Il faut avant tout accompagner les Métiers et leur apporter les solutions dont ils ont besoin. Quand je suis arrivé à la DSI, notre SIG était en fin de phase de construction et nos exploitants avaient déjà porté leur cartographie sur Google Map sans en informer la DSI. Nous avons regardé quels étaient leurs usages de Google Map pour nous assurer que notre SIG qui était en cours de finalisation pourrait répondre à ces usages. Comme notre SIG fut une belle réussite, celui-ci a mis fin à ce “Shadow IT”.

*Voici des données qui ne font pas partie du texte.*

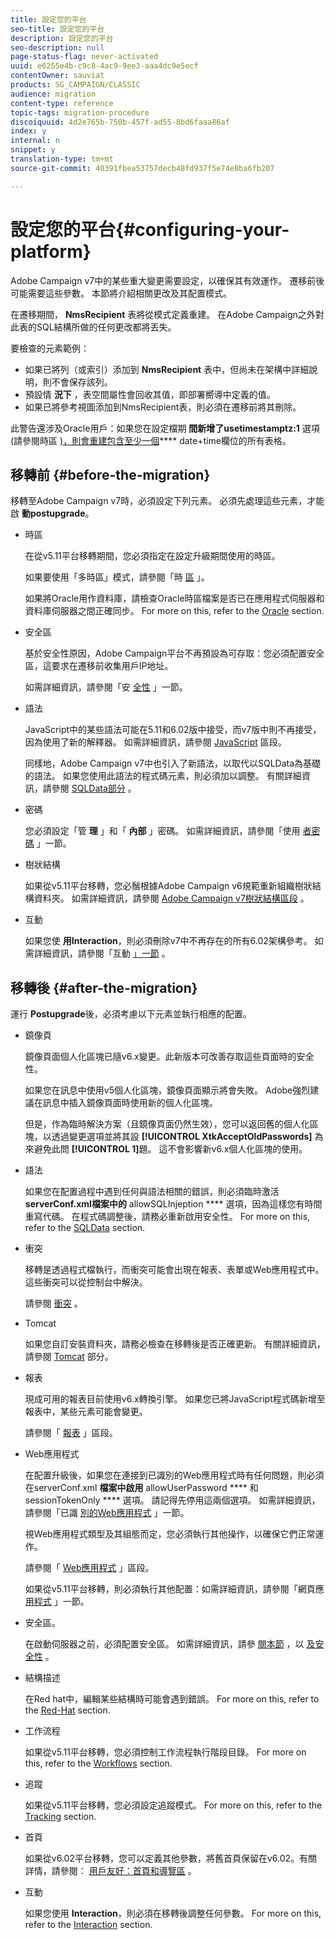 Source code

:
 ```yaml
---
title: 設定您的平台
seo-title: 設定您的平台
description: 設定您的平台
seo-description: null
page-status-flag: never-activated
uuid: e6255e4b-c9c8-4ac9-9ee3-aaa4dc9e5ecf
contentOwner: sauviat
products: SG_CAMPAIGN/CLASSIC
audience: migration
content-type: reference
topic-tags: migration-procedure
discoiquuid: 4d2e765b-750b-457f-ad55-8bd6faaa86af
index: y
internal: n
snippet: y
translation-type: tm+mt
source-git-commit: 40391fbea53757decb48fd937f5e74e8ba6fb207

---
```



# 設定您的平台{#configuring-your-platform}

Adobe Campaign v7中的某些重大變更需要設定，以確保其有效運作。 遷移前後可能需要這些參數。 本節將介紹相關更改及其配置模式。

在遷移期間， **NmsRecipient** 表將從模式定義重建。 在Adobe Campaign之外對此表的SQL結構所做的任何更改都將丟失。

要檢查的元素範例：

* 如果已將列（或索引）添加到 **NmsRecipient** 表中，但尚未在架構中詳細說明，則不會保存該列。
* 預設情 **況下** ，表空間屬性會回收其值，即部署嚮導中定義的值。
* 如果已將參考視圖添加到NmsRecipient表，則必須在遷移前將其刪除。

此警告還涉及Oracle用戶：如果您在設定檔期 **間新增了usetimestamptz:1** 選項(請參閱時區 [)，則會重建包含至少一個](../../migration/using/general-configurations.md#time-zones)**** date+time欄位的所有表格。

## 移轉前 {#before-the-migration}

移轉至Adobe Campaign v7時，必須設定下列元素。 必須先處理這些元素，才能啟 **動postupgrade**。

* 時區

   在從v5.11平台移轉期間，您必須指定在設定升級期間使用的時區。

   如果要使用「多時區」模式，請參閱「時 [區](../../migration/using/general-configurations.md#time-zones) 」。

   如果將Oracle用作資料庫，請檢查Oracle時區檔案是否已在應用程式伺服器和資料庫伺服器之間正確同步。 For more on this, refer to the [Oracle](../../migration/using/general-configurations.md#oracle) section.

* 安全區

   基於安全性原因，Adobe Campaign平台不再預設為可存取：您必須配置安全區，這要求在遷移前收集用戶IP地址。

   如需詳細資訊，請參閱「安 [全性](../../migration/using/general-configurations.md#security) 」一節。

* 語法

   JavaScript中的某些語法可能在5.11和6.02版中接受，而v7版中則不再接受，因為使用了新的解釋器。 如需詳細資訊，請參閱 [JavaScript](../../migration/using/general-configurations.md#javascript) 區段。

   同樣地，Adobe Campaign v7中也引入了新語法，以取代以SQLData為基礎的語法。 如果您使用此語法的程式碼元素，則必須加以調整。 有關詳細資訊，請參閱 [SQLData部分](../../migration/using/general-configurations.md#sqldata) 。

* 密碼

   您必須設定「管 **理** 」和「 **內部** 」密碼。 如需詳細資訊，請參閱「使用 [者密碼](../../migration/using/before-starting-migration.md#user-passwords) 」一節。

* 樹狀結構

   如果從v5.11平台移轉，您必鬚根據Adobe Campaign v6規範重新組織樹狀結構資料夾。 如需詳細資訊，請參閱 [Adobe Campaign v7樹狀結構區段](../../migration/using/specific-configurations-in-v5-11.md#campaign-vseven-tree-structure) 。

* 互動

   如果您使 **用Interaction**，則必須刪除v7中不再存在的所有6.02架構參考。 如需詳細資訊，請參閱「互動 [」一節](../../migration/using/general-configurations.md#interaction) 。

## 移轉後 {#after-the-migration}

運行 **Postupgrade**&#x200B;後，必須考慮以下元素並執行相應的配置。

* 鏡像頁

   鏡像頁面個人化區塊已隨v6.x變更。此新版本可改善存取這些頁面時的安全性。

   如果您在訊息中使用v5個人化區塊，鏡像頁面顯示將會失敗。 Adobe強烈建議在訊息中插入鏡像頁面時使用新的個人化區塊。

   但是，作為臨時解決方案（且鏡像頁面仍然生效），您可以返回舊的個人化區塊，以透過變更選項並將其設 **[!UICONTROL XtkAcceptOldPasswords]** 為來避免此問 **[!UICONTROL 1]**&#x200B;題。 這不會影響新v6.x個人化區塊的使用。

* 語法

   如果您在配置過程中遇到任何與語法相關的錯誤，則必須臨時激活 **serverConf.xml檔案中的** allowSQLInjeption **** 選項，因為這樣您有時間重寫代碼。 在程式碼調整後，請務必重新啟用安全性。 For more on this, refer to the [SQLData](../../migration/using/general-configurations.md#sqldata) section.

* 衝突

   移轉是透過程式檔執行，而衝突可能會出現在報表、表單或Web應用程式中。 這些衝突可以從控制台中解決。

   請參閱 [衝突](../../migration/using/general-configurations.md#conflicts) 。

* Tomcat

   如果您自訂安裝資料夾，請務必檢查在移轉後是否正確更新。 有關詳細資訊，請參閱 [Tomcat](../../migration/using/general-configurations.md#tomcat) 部分。

* 報表

   現成可用的報表目前使用v6.x轉換引擎。 如果您已將JavaScript程式碼新增至報表中，某些元素可能會變更。

   請參閱「 [報表](../../migration/using/general-configurations.md#reports) 」區段。

* Web應用程式

   在配置升級後，如果您在連接到已識別的Web應用程式時有任何問題，則必須在serverConf.xml **檔案中啟用** allowUserPassword **** 和sessionTokenOnly **** 選項。 請記得先停用這兩個選項。 如需詳細資訊，請參閱「已識 [別的Web應用程式](../../migration/using/general-configurations.md#identified-web-applications) 」一節。

   視Web應用程式類型及其組態而定，您必須執行其他操作，以確保它們正常運作。

   請參閱「 [Web應用程式](../../migration/using/general-configurations.md#web-applications) 」區段。

   如果從v5.11平台移轉，則必須執行其他配置：如需詳細資訊，請參閱「網頁應 [用程式](../../migration/using/specific-configurations-in-v5-11.md#web-applications) 」一節。

* 安全區。

   在啟動伺服器之前，必須配置安全區。 如需詳細資訊，請參 [閱本節](../../installation/using/configuring-campaign-server.md#defining-security-zones) ，以 [及安全性](../../migration/using/general-configurations.md#security) 。

* 結構描述

   在Red hat中，編輯某些結構時可能會遇到錯誤。 For more on this, refer to the [Red-Hat](../../migration/using/general-configurations.md#red-hat) section.

* 工作流程

   如果從v5.11平台移轉，您必須控制工作流程執行階段目錄。 For more on this, refer to the [Workflows](../../migration/using/specific-configurations-in-v5-11.md#workflows) section.

* 追蹤

   如果從v5.11平台移轉，您必須設定追蹤模式。 For more on this, refer to the [Tracking](../../migration/using/specific-configurations-in-v5-11.md#tracking) section.

* 首頁

   如果從v6.02平台移轉，您可以定義其他參數，將舊首頁保留在v6.02。有關詳情，請參閱： [用戶友好：首頁和導覽區](../../migration/using/specific-configurations-in-v6-02.md#user-friendliness--home-page-and-navigation) 。

* 互動

   如果您使用 **Interaction**，則必須在移轉後調整任何參數。 For more on this, refer to the [Interaction](../../migration/using/general-configurations.md#interaction) section.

La seule façon de se battre contre le Shadow IT, c’est de l’accompagner avec empathie vis-à-vis des utilisateurs, en comprenant les usages et en travaillant sur l’offre de la DSI afin qu’elle réponde pleinement à ces usages. Nous avons des contraintes réglementaires fortes en termes de sécurité et si un service nous paraît insuffisamment sécurisé, on peut en interdire l’usage. Cela dit, cela ne nous a pas empêché d’utiliser le Cloud public pour notre messagerie Office 365 par exemple. Notre RSSI et nos juristes ont validé la solution et finalement assez peu de données sont interdites au stockage dans le Cloud public.

 

Une personne qui a une donnée entre les mains doit être suffisamment sensibilisée sur la question pour qu’elle ait pleinement conscience du niveau de confidentialité du document en question et de l’importance que cela présente. En cas de doute, nous sommes là pour les aider dans le choix de la solution qu’elles vont utiliser pour partager cette donnée. Nous avons mis en place une vaste offre de moyens d’échange et nous avons une réponse à leur apporter dans la plupart des cas d’usage.”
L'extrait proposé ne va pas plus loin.